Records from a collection
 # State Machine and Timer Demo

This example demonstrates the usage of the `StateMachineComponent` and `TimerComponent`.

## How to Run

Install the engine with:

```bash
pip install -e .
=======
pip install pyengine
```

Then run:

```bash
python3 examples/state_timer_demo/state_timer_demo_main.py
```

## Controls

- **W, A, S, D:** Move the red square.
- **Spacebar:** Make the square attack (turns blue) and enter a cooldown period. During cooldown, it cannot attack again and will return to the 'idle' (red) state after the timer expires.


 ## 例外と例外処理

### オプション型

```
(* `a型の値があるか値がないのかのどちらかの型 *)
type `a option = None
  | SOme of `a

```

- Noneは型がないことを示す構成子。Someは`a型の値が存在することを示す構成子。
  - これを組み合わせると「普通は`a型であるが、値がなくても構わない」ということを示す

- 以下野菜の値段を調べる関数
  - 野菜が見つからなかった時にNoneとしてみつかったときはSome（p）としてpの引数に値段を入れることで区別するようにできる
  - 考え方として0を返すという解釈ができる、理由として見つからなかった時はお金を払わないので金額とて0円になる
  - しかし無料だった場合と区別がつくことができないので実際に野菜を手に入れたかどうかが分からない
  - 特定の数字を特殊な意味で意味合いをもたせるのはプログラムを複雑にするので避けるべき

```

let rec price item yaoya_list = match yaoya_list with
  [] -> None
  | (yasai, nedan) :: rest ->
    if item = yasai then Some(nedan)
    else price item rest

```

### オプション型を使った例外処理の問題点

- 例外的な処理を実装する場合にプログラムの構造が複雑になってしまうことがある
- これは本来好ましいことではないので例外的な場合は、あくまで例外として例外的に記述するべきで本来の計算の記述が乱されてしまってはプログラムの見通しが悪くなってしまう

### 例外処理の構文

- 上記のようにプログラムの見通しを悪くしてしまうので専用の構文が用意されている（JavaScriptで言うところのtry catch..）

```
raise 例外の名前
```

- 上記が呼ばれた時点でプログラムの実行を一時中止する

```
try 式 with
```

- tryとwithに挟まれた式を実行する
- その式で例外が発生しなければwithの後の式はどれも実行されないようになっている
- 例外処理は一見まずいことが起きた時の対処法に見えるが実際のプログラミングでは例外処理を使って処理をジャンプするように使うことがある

§ **Your objective**
Report how many lines in the data include the word "price", and give nothing but the count.

§ **Output**
2